SSD Concerts, which describes itself as “one of the UK’s largest independent live event promoters” was the driving force behind last summer’s Virgin Money Unity Arena – billed as the world’s first socially distanced music festival. It saw the likes of The Libertines and local star Sam Fender perform in Gosforth Park in Newcastle.
On Thursday evening, Idles, who scored a number one with their recent album Ultra Mono and were previously listed for the Mercury Prize, posted: “In light of the recent allegations against SSD Concerts, we would like to make it clear that they will no longer be promoting our show at Newcastle City Hall on 2 February 2022.”
The Bristol band then directed fans to online resources where they can get help regarding sexual harassment and bullying in the workplace.
Fellow Mercury listees Lanterns on the Lake added they were similarly unwilling to perform in their home city as long as their gig was promoted by SSD Concerts.
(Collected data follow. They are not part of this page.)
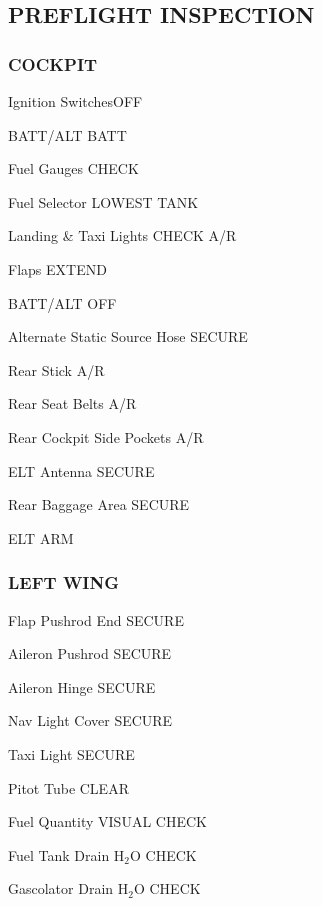 \begin{multicols}{2}

\subsection*{PREFLIGHT INSPECTION }

\subsubsection*{COCKPIT}
\begin{enumerate*}
\item Ignition Switches\dotfill OFF
\item BATT/ALT \dotfill BATT
\item Fuel Gauges \dotfill CHECK
\item Fuel Selector \dotfill LOWEST TANK
\item Landing \& Taxi Lights \dotfill CHECK A/R
\item Flaps \dotfill EXTEND
\item BATT/ALT \dotfill OFF
\item Alternate Static Source Hose \dotfill SECURE
\item Rear Stick \dotfill A/R 
\item Rear Seat Belts \dotfill A/R
\item Rear Cockpit Side Pockets \dotfill A/R
\item ELT Antenna \dotfill SECURE
\item Rear Baggage Area \dotfill SECURE
\item ELT \dotfill ARM
\end{enumerate*}

\subsubsection*{LEFT WING }
\begin{enumerate*}
\item Flap Pushrod End \dotfill SECURE
\item Aileron Pushrod \dotfill SECURE
\item Aileron Hinge \dotfill SECURE
\item Nav Light Cover \dotfill SECURE
\item Taxi Light \dotfill SECURE
\item Pitot Tube \dotfill CLEAR
\item Fuel Quantity \dotfill VISUAL CHECK
\item Fuel Tank Drain \dotfill $\mathrm{H_{2}O}$ CHECK
\item Gascolator Drain \dotfill $\mathrm{H_{2}O}$ CHECK
\end{enumerate*}


\end{multicols}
They noted how they had now opted to move their gig to the Boiler Shop – a Newcastle venue which has also since cut its ties with the firm.
“I suppose the most disappointing part of this is that there has been no real acknowledgement by SSD of the pain, stress and discomfort they have caused some of their own employees or any indication of what they plan to do to put things right,” they wrote.
In a statement released online on Thursday, SSD Concerts boss Steve Davis said: “We take what we have seen very seriously, but it seems ‘trial by social media’ means you are guilty until proven innocent.”
“The safety of our staff, the agents, the artists and the audiences that attend our shows is paramount,” he added.
“Bullying, harassment and equal opportunities policies are in place, a process that started long before the recent postings and allegations on social media.
“We are committed to continue to improve the working environment and to implement systems and procedures that protect our staff and enable them to develop.”
Mr Davis noted how the company was pleased the police “acted so swiftly” to catch the man who had hacked into its account.
A spokesman for Northumbria Police said: “We can confirm we received a report that the social media account of SSD Concerts had been hacked earlier this week.
“Enquiries to identify the person responsible have been ongoing and on Wednesday a 25-year-old man was arrested.
“He has since been issued with a caution for the offence of performing a function that gains unauthorised access to a computer.”
After the reviews were made public, music development agency Generator claimed it had heard “exceptionally worrying accounts” from workers; while the PRS Foundation, which helps to fund new artists, declared: “Misogyny and abuse is unacceptable”.
The BBC has asked SSD Concerts for a further comment about the allegations.
Meanwhile, another BBC 6 Music favourite artist, Kelly Lee Owens, also confirmed on Friday she “will no longer be promoted by them” due to the “increasingly worrying allegations”
“My team are working on alternative options and ticket buyers will be notified,” she added.
One of the region’s rising stars, singer L Devine, echoed those sentiments saying she would not be performing at the company’s Hit the North Festival, while praising the “bravery” of those who have spoken out online.
“Let’s now continue to make the north east music scene one we can be proud of with no room for mistreatment or harassment,” she said.